§ **Exercise description**: Copy each line of the records that contains the word "Sigma".

Segment Start: Data to use

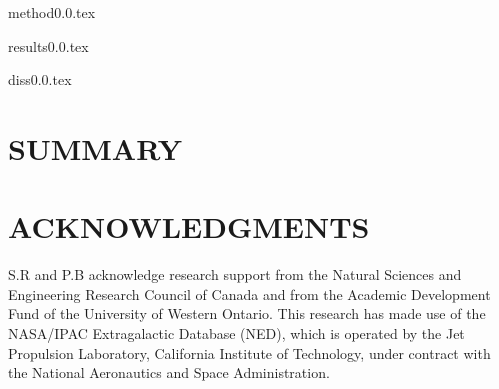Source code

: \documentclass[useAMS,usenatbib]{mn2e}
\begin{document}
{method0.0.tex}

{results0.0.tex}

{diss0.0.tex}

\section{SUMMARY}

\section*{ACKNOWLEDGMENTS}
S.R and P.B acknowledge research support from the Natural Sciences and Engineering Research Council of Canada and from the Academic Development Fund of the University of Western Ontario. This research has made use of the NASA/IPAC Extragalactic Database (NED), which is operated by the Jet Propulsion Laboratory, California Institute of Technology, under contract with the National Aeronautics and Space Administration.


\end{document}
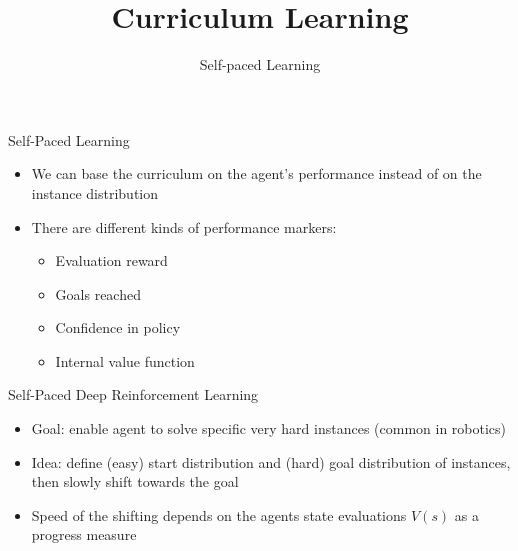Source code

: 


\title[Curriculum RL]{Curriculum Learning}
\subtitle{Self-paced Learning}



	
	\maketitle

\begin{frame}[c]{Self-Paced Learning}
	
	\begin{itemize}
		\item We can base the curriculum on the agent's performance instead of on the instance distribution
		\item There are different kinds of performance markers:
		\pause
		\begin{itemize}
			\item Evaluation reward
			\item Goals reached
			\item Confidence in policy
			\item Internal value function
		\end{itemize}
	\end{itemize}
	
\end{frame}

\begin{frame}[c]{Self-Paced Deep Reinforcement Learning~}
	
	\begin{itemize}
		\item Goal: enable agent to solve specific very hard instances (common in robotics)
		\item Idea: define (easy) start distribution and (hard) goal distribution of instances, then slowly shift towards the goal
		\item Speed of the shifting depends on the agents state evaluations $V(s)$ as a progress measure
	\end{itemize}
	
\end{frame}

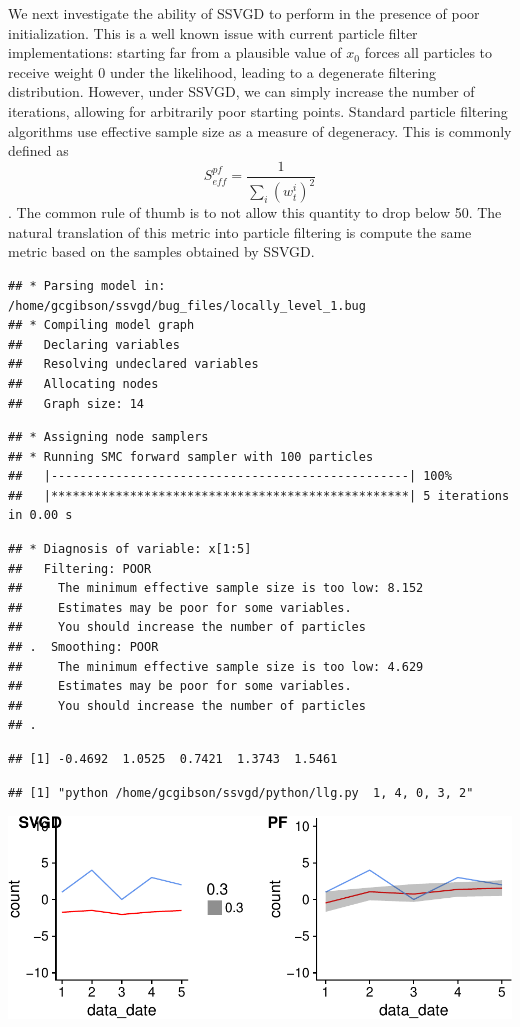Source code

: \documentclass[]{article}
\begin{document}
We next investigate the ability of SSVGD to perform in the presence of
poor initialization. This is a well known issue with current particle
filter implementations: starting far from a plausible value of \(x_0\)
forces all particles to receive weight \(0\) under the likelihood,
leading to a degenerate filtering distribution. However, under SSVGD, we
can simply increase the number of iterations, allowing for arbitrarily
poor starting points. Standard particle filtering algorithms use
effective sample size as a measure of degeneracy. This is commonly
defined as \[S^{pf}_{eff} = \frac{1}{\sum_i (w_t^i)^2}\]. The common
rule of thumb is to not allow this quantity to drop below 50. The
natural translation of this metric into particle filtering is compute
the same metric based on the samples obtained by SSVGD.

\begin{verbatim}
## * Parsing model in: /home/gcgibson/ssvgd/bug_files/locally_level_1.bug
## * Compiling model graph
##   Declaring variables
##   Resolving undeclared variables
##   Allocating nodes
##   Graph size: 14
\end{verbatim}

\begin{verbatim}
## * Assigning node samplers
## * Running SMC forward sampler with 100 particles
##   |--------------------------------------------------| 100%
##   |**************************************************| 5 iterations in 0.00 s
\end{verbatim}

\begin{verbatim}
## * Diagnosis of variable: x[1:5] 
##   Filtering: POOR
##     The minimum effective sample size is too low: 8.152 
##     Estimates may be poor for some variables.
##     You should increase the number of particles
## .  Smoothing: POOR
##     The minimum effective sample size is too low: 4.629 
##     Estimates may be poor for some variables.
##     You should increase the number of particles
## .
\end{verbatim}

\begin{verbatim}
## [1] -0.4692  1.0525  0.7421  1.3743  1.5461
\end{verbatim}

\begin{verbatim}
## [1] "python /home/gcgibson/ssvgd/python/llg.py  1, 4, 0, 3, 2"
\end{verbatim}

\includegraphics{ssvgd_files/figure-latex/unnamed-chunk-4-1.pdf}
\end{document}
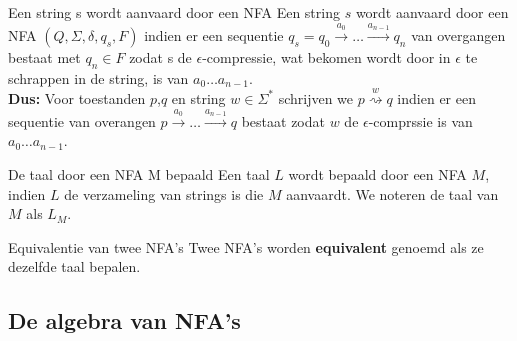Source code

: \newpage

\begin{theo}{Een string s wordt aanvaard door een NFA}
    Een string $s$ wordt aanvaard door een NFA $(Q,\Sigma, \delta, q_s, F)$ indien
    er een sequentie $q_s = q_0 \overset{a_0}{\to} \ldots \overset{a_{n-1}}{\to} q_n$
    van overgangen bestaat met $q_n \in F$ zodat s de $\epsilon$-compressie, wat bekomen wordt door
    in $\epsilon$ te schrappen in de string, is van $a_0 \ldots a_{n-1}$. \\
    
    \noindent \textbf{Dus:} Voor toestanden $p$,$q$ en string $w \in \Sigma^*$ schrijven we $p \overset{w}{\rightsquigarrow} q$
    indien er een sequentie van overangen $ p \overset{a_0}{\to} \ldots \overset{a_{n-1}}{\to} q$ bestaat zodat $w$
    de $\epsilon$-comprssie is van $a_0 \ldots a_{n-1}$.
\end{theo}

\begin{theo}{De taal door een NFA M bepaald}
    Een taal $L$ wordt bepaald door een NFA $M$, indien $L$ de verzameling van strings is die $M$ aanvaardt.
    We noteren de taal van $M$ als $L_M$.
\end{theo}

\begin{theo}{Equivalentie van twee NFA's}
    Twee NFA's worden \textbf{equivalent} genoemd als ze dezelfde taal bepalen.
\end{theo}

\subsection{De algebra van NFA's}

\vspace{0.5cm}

Segment End: Data to use

§ **Response area**:
    Een string $s$ wordt aanvaard door een NFA $(Q,\Sigma, \delta, q_s, F)$ indien
    \noindent \textbf{Dus:} Voor toestanden $p$,$q$ en string $w \in \Sigma^*$ schrijven we $p \overset{w}{\rightsquigarrow} q$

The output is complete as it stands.